▶ Directions: Each line below should be retyped exactly, with no pictures.
*** Exercise input Section Begins ***
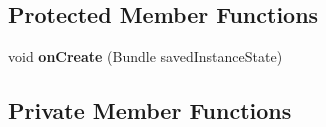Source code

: \subsection*{Protected Member Functions}
\begin{DoxyCompactItemize}
\item 
void {\bfseries on\+Create} (Bundle saved\+Instance\+State)\hypertarget{classcom_1_1example_1_1sebastian_1_1tindertp_1_1ChatListActivity_afa6856fde2448543904cda4dfe9b21a5}{}\label{classcom_1_1example_1_1sebastian_1_1tindertp_1_1ChatListActivity_afa6856fde2448543904cda4dfe9b21a5}

\end{DoxyCompactItemize}
\subsection*{Private Member Functions}
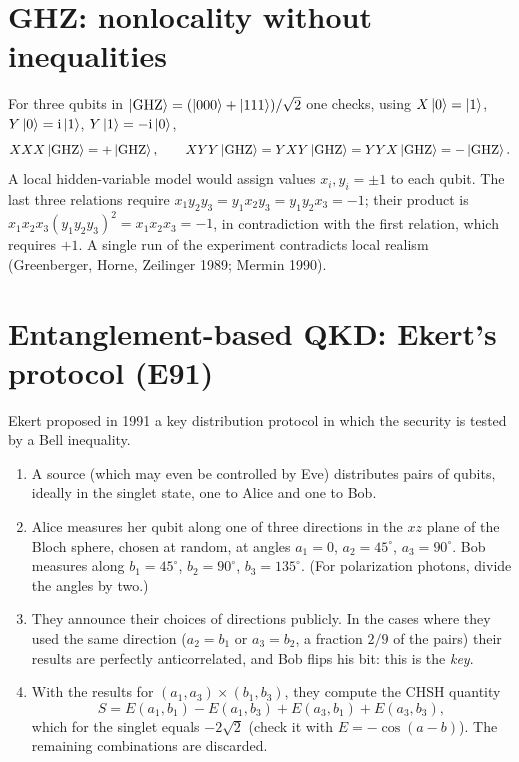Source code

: \section{GHZ: nonlocality without inequalities\starred}
For three qubits in $\left|\rm GHZ\right\rangle=(\left|000\right\rangle+\left|111\right\rangle)/\sqrt2$ one checks, using $X\left|0\right\rangle=\left|1\right\rangle$, $Y\left|0\right\rangle=\mathrm i\left|1\right\rangle$, $Y\left|1\right\rangle=-\mathrm i\left|0\right\rangle$,
\begin{equation}
  XXX\left|\rm GHZ\right\rangle=+\left|\rm GHZ\right\rangle,\qquad XYY\left|\rm GHZ\right\rangle=YXY\left|\rm GHZ\right\rangle=YYX\left|\rm GHZ\right\rangle=-\left|\rm GHZ\right\rangle.
\end{equation}
A local hidden-variable model would assign values $x_i,y_i=\pm1$ to each qubit. The last three relations require $x_1y_2y_3=y_1x_2y_3=y_1y_2x_3=-1$; their product is
$x_1x_2x_3(y_1y_2y_3)^2=x_1x_2x_3=-1$, in contradiction with the first relation, which requires $+1$. A single run of the experiment contradicts local realism
(Greenberger, Horne, Zeilinger 1989; Mermin 1990).

\section{Entanglement-based QKD: Ekert's protocol (E91)}\label{sec:e91}
Ekert \cite{Ekert1991} proposed in 1991 a key distribution protocol in which the security is tested by a Bell inequality.
\begin{enumerate}
  \item A source (which may even be controlled by Eve) distributes pairs of qubits, ideally in the singlet state, one to Alice and one to Bob.
  \item Alice measures her qubit along one of three directions in the $xz$ plane of the Bloch sphere, chosen at random, at angles $a_1=0$, $a_2=45^\circ$, $a_3=90^\circ$.
  Bob measures along $b_1=45^\circ$, $b_2=90^\circ$, $b_3=135^\circ$. (For polarization photons, divide the angles by two.)
  \item They announce their choices of directions publicly. In the cases where they used the same direction ($a_2=b_1$ or $a_3=b_2$, a fraction $2/9$ of the pairs)
  their results are perfectly anticorrelated, and Bob flips his bit: this is the \emph{key}.
  \item With the results for $(a_1,a_3)\times(b_1,b_3)$, they compute the CHSH quantity
  \begin{equation}
    S=E(a_1,b_1)-E(a_1,b_3)+E(a_3,b_1)+E(a_3,b_3),
  \end{equation}
  which for the singlet equals $-2\sqrt2$ (check it with $E=-\cos(a-b)$). The remaining combinations are discarded.
\end{enumerate}
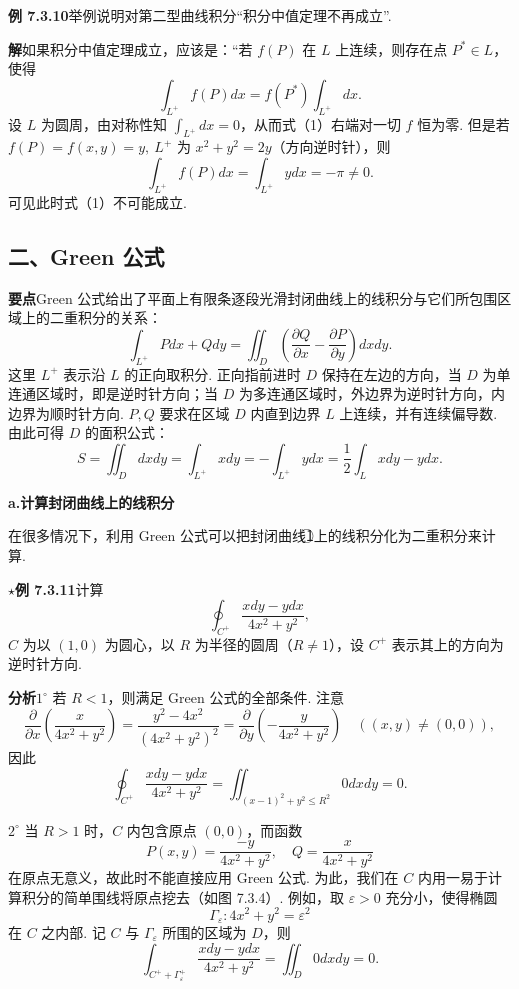 \documentclass[UTF8, 12pt, fontset=fandol, oneside]{ctexart}
\begin{document}
\noindent\textbf{例 7.3.10}\quad 举例说明对第二型曲线积分“积分中值定理不再成立”.

\noindent\textbf{解}\quad 如果积分中值定理成立，应该是：“若 $f(P)$ 在 $L$ 上连续，则存在点 $P^*\in L$，使得
\[
\int_{L^+}f(P)dx=f(P^*)\int_{L^+}dx. \tag{1}
\]
设 $L$ 为圆周，由对称性知 $\displaystyle\int_{L^+}dx=0$，从而式（1）右端对一切 $f$ 恒为零. 但是若 $f(P)=f(x,y)=y,\ L^+$ 为 $x^2+y^2=2y$（方向逆时针），则
\[
\int_{L^+}f(P)dx=\int_{L^+}ydx=-\pi\ne0.
\]
可见此时式（1）不可能成立.

\subsection*{二、Green 公式}

\noindent\textbf{要点}\quad Green 公式给出了平面上有限条逐段光滑封闭曲线上的线积分与它们所包围区域上的二重积分的关系：
\[
\int_{L^+}Pdx+Qdy=\iint_D\left(\frac{\partial Q}{\partial x}-\frac{\partial P}{\partial y}\right)dxdy. \tag{A}
\]
这里 $L^+$ 表示沿 $L$ 的正向取积分. 正向指前进时 $D$ 保持在左边的方向，当 $D$ 为单连通区域时，即是逆时针方向；当 $D$ 为多连通区域时，外边界为逆时针方向，内边界为顺时针方向. $P,Q$ 要求在区域 $D$ 内直到边界 $L$ 上连续，并有连续偏导数. 由此可得 $D$ 的面积公式：
\[
S=\iint_Ddxdy=\int_{L^+}xdy=-\int_{L^+}ydx
=\frac12\int_Lxdy-ydx. \tag{B}
\]

\noindent\textbf{a.\quad 计算封闭曲线上的线积分}

在很多情况下，利用 Green 公式可以把封闭曲线\textcircled{1}上的线积分化为二重积分来计算.

\noindent\textbf{$\star$例 7.3.11}\quad 计算
\[
\oint_{C^+}\frac{xdy-ydx}{4x^2+y^2},
\]
$C$ 为以 $(1,0)$ 为圆心，以 $R$ 为半径的圆周（$R\ne1$），设 $C^+$ 表示其上的方向为逆时针方向.

\noindent\textbf{分析}\quad $1^\circ$ 若 $R<1$，则满足 Green 公式的全部条件. 注意
\[
\frac{\partial}{\partial x}\left(\frac{x}{4x^2+y^2}\right)
=\frac{y^2-4x^2}{(4x^2+y^2)^2}
=\frac{\partial}{\partial y}\left(-\frac{y}{4x^2+y^2}\right)\quad((x,y)\ne(0,0)), \tag{1}
\]
因此
\[
\oint_{C^+}\frac{xdy-ydx}{4x^2+y^2}
=\iint_{(x-1)^2+y^2\le R^2}0dxdy=0.
\]

$2^\circ$ 当 $R>1$ 时，$C$ 内包含原点 $(0,0)$，而函数
\[
P(x,y)=\frac{-y}{4x^2+y^2},\quad Q=\frac{x}{4x^2+y^2}
\]
在原点无意义，故此时不能直接应用 Green 公式. 为此，我们在 $C$ 内用一易于计算积分的简单围线将原点挖去（如图 7.3.4）. 例如，取 $\varepsilon>0$ 充分小，使得椭圆
\[
\Gamma_\varepsilon:4x^2+y^2=\varepsilon^2 \tag{2}
\]
在 $C$ 之内部. 记 $C$ 与 $\Gamma_\varepsilon$ 所围的区域为 $D$，则
\[
\int_{C^++\Gamma_\varepsilon^+}\frac{xdy-ydx}{4x^2+y^2}
=\iint_D0dxdy=0.
\]
\end{document}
*** Exercise input Section Ends ***
▶ Task solution:
Source code

: \subsection*{Protected Member Functions}
\begin{DoxyCompactItemize}
\item 
void {\bfseries on\+Create} (Bundle saved\+Instance\+State)\hypertarget{classcom_1_1example_1_1sebastian_1_1tindertp_1_1ChatListActivity_afa6856fde2448543904cda4dfe9b21a5}{}\label{classcom_1_1example_1_1sebastian_1_1tindertp_1_1ChatListActivity_afa6856fde2448543904cda4dfe9b21a5}

\end{DoxyCompactItemize}
\subsection*{Private Member Functions}
Source code

: \section{GHZ: nonlocality without inequalities\starred}
For three qubits in $\left|\rm GHZ\right\rangle=(\left|000\right\rangle+\left|111\right\rangle)/\sqrt2$ one checks, using $X\left|0\right\rangle=\left|1\right\rangle$, $Y\left|0\right\rangle=\mathrm i\left|1\right\rangle$, $Y\left|1\right\rangle=-\mathrm i\left|0\right\rangle$,
\begin{equation}
  XXX\left|\rm GHZ\right\rangle=+\left|\rm GHZ\right\rangle,\qquad XYY\left|\rm GHZ\right\rangle=YXY\left|\rm GHZ\right\rangle=YYX\left|\rm GHZ\right\rangle=-\left|\rm GHZ\right\rangle.
\end{equation}
A local hidden-variable model would assign values $x_i,y_i=\pm1$ to each qubit. The last three relations require $x_1y_2y_3=y_1x_2y_3=y_1y_2x_3=-1$; their product is
$x_1x_2x_3(y_1y_2y_3)^2=x_1x_2x_3=-1$, in contradiction with the first relation, which requires $+1$. A single run of the experiment contradicts local realism
(Greenberger, Horne, Zeilinger 1989; Mermin 1990).

\section{Entanglement-based QKD: Ekert's protocol (E91)}\label{sec:e91}
Ekert \cite{Ekert1991} proposed in 1991 a key distribution protocol in which the security is tested by a Bell inequality.
\begin{enumerate}
  \item A source (which may even be controlled by Eve) distributes pairs of qubits, ideally in the singlet state, one to Alice and one to Bob.
  \item Alice measures her qubit along one of three directions in the $xz$ plane of the Bloch sphere, chosen at random, at angles $a_1=0$, $a_2=45^\circ$, $a_3=90^\circ$.
  Bob measures along $b_1=45^\circ$, $b_2=90^\circ$, $b_3=135^\circ$. (For polarization photons, divide the angles by two.)
  \item They announce their choices of directions publicly. In the cases where they used the same direction ($a_2=b_1$ or $a_3=b_2$, a fraction $2/9$ of the pairs)
  their results are perfectly anticorrelated, and Bob flips his bit: this is the \emph{key}.
  \item With the results for $(a_1,a_3)\times(b_1,b_3)$, they compute the CHSH quantity
  \begin{equation}
    S=E(a_1,b_1)-E(a_1,b_3)+E(a_3,b_1)+E(a_3,b_3),
  \end{equation}
  which for the singlet equals $-2\sqrt2$ (check it with $E=-\cos(a-b)$). The remaining combinations are discarded.
\end{enumerate}
 \documentclass[UTF8, 12pt, fontset=fandol, oneside]{ctexart}
\begin{document}
\noindent\textbf{例 7.3.10}\quad 举例说明对第二型曲线积分“积分中值定理不再成立”.

\noindent\textbf{解}\quad 如果积分中值定理成立，应该是：“若 $f(P)$ 在 $L$ 上连续，则存在点 $P^*\in L$，使得
\[
\int_{L^+}f(P)dx=f(P^*)\int_{L^+}dx. \tag{1}
\]
设 $L$ 为圆周，由对称性知 $\displaystyle\int_{L^+}dx=0$，从而式（1）右端对一切 $f$ 恒为零. 但是若 $f(P)=f(x,y)=y,\ L^+$ 为 $x^2+y^2=2y$（方向逆时针），则
\[
\int_{L^+}f(P)dx=\int_{L^+}ydx=-\pi\ne0.
\]
可见此时式（1）不可能成立.

\subsection*{二、Green 公式}

\noindent\textbf{要点}\quad Green 公式给出了平面上有限条逐段光滑封闭曲线上的线积分与它们所包围区域上的二重积分的关系：
\[
\int_{L^+}Pdx+Qdy=\iint_D\left(\frac{\partial Q}{\partial x}-\frac{\partial P}{\partial y}\right)dxdy. \tag{A}
\]
这里 $L^+$ 表示沿 $L$ 的正向取积分. 正向指前进时 $D$ 保持在左边的方向，当 $D$ 为单连通区域时，即是逆时针方向；当 $D$ 为多连通区域时，外边界为逆时针方向，内边界为顺时针方向. $P,Q$ 要求在区域 $D$ 内直到边界 $L$ 上连续，并有连续偏导数. 由此可得 $D$ 的面积公式：
\[
S=\iint_Ddxdy=\int_{L^+}xdy=-\int_{L^+}ydx
=\frac12\int_Lxdy-ydx. \tag{B}
\]

\noindent\textbf{a.\quad 计算封闭曲线上的线积分}

在很多情况下，利用 Green 公式可以把封闭曲线\textcircled{1}上的线积分化为二重积分来计算.

\noindent\textbf{$\star$例 7.3.11}\quad 计算
\[
\oint_{C^+}\frac{xdy-ydx}{4x^2+y^2},
\]
$C$ 为以 $(1,0)$ 为圆心，以 $R$ 为半径的圆周（$R\ne1$），设 $C^+$ 表示其上的方向为逆时针方向.

\noindent\textbf{分析}\quad $1^\circ$ 若 $R<1$，则满足 Green 公式的全部条件. 注意
\[
\frac{\partial}{\partial x}\left(\frac{x}{4x^2+y^2}\right)
=\frac{y^2-4x^2}{(4x^2+y^2)^2}
=\frac{\partial}{\partial y}\left(-\frac{y}{4x^2+y^2}\right)\quad((x,y)\ne(0,0)), \tag{1}
\]
因此
\[
\oint_{C^+}\frac{xdy-ydx}{4x^2+y^2}
=\iint_{(x-1)^2+y^2\le R^2}0dxdy=0.
\]

$2^\circ$ 当 $R>1$ 时，$C$ 内包含原点 $(0,0)$，而函数
\[
P(x,y)=\frac{-y}{4x^2+y^2},\quad Q=\frac{x}{4x^2+y^2}
\]
在原点无意义，故此时不能直接应用 Green 公式. 为此，我们在 $C$ 内用一易于计算积分的简单围线将原点挖去（如图 7.3.4）. 例如，取 $\varepsilon>0$ 充分小，使得椭圆
\[
\Gamma_\varepsilon:4x^2+y^2=\varepsilon^2 \tag{2}
\]
在 $C$ 之内部. 记 $C$ 与 $\Gamma_\varepsilon$ 所围的区域为 $D$，则
\[
\int_{C^++\Gamma_\varepsilon^+}\frac{xdy-ydx}{4x^2+y^2}
=\iint_D0dxdy=0.
\]
\end{document}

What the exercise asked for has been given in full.